Singapore: Citing higher energy prices caused by the war in Iran, the Monetary Authority of Singapore yesterday said it would allow the country’s currency to appreciate more than previously expected, essentially implementing a tightening of monetary policy. That marked Singapore’s first monetary tightening in approximately four years. The move will likely threaten to slow economic growth in Singapore and could weigh on the country’s stock prices.
Canada: In by-elections yesterday, Prime Minister Carney’s Liberal Party was expected to win enough seats to take a slim majority in the national parliament. Carney was also able to convince several lawmakers to switch parties to join the Liberals in recent months. If Carney is successful in achieving a majority for the Liberals, he would be more likely to pass economic reforms that could help Canada weather the US administration’s tougher trade policies against Canada.
US Economic Growth: New studies from Goldman Sachs and Stanford University suggest the boost in consumers’ tax refunds this year will be essentially offset by the rise in energy and other commodity prices because of the war in Iran. As a result, many economists are now tempering their expectations for US economic growth this year. Importantly, while the increased tax refunds will be matched by the rise in energy prices on a macro basis, the research suggests that lower-income households’ refunds will be more than offset by their increased energy costs.

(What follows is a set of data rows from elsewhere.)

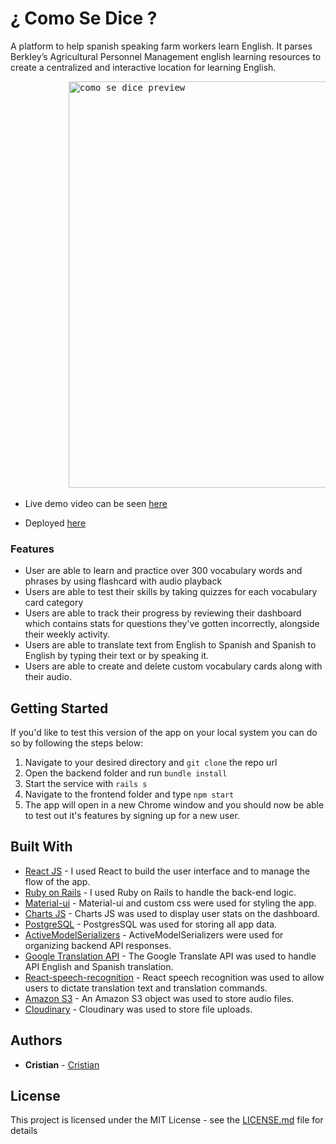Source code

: # ¿ Como Se Dice ?

A platform to help spanish speaking farm workers learn English. It parses Berkley’s Agricultural Personnel Management english learning resources to create a centralized and interactive location for learning English.
<pre>
           <img src="https://ccedacero.com/images/compressed/resized-comosedice.png" alt="como se dice preview" width="650"/>  
</pre>
- Live demo video can be seen [here](https://www.youtube.com/watch?v=zymhOk7uurQ&ab_channel=CristianC)    
    
- Deployed [here](https://comosedice.herokuapp.com/)  

### Features

- User are able to learn and practice over 300 vocabulary words and phrases by using flashcard with audio playback
- Users are able to test their skills by taking quizzes for each vocabulary card category
- Users are able to track their progress by reviewing their dashboard which contains stats for
  questions they've gotten incorrectly, alongside their weekly activity.
- Users are able to translate text from English to Spanish and Spanish to English by typing their text or by speaking it.
- Users are able to create and delete custom vocabulary cards along with their audio.

## Getting Started

If you'd like to test this version of the app on your local system you can do so by following the steps below:

1. Navigate to your desired directory and `git clone` the repo url
2. Open the backend folder and run `bundle install`
3. Start the service with `rails s`
4. Navigate to the frontend folder and type `npm start`
5. The app will open in a new Chrome window and you should now be able to test out it's features by signing up for a new user. 

## Built With
- [React JS](https://reactjs.org/) - I used React to build the user interface and to manage the flow of the app. 
- [Ruby on Rails](https://rubyonrails.org/) - I used Ruby on Rails to handle the back-end logic. 
- [Material-ui](https://material-ui.com/) - Material-ui and custom css were used for styling the app. 
- [Charts JS](https://www.chartjs.org/) - Charts JS was used to display user stats on the dashboard.
- [PostgreSQL](https://www.postgresql.org/) - PostgresSQL was used for storing all app data.
- [ActiveModelSerializers](https://github.com/rails-api/active_model_serializers) - ActiveModelSerializers were used for organizing backend API responses.
- [Google Translation API](https://cloud.google.com/translate/docs) - The Google Translate API was used to handle API English and Spanish translation.
- [React-speech-recognition](https://www.npmjs.com/package/react-speech-recognition) - React speech recognition was used to allow users to dictate translation text and translation commands. 
- [Amazon S3](https://www.npmjs.com/package/react-speech-recognition) - An Amazon S3 object was used to store audio files. 
- [Cloudinary](https://cloudinary.com/) - Cloudinary was used to store file uploads. 



## Authors

- **Cristian** - [Cristian](https://github.com/ccedacero)

## License

This project is licensed under the MIT License - see the [LICENSE.md](LICENSE.md) file for details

US Electric Utility Industry: New research says a group of 51 investor-owned utilities now plan a combined $1.4 trillion in capital spending in the coming five years, up from a five-year projection of $1.1 trillion just last year. The jump largely reflects a need to upgrade the national power grid for data centers and other facilities related to the artificial intelligence boom. For the utility companies, a key risk is whether state regulators will approve the plans. For consumers, approval of the plans threatens to raise electric rates and boost price inflation.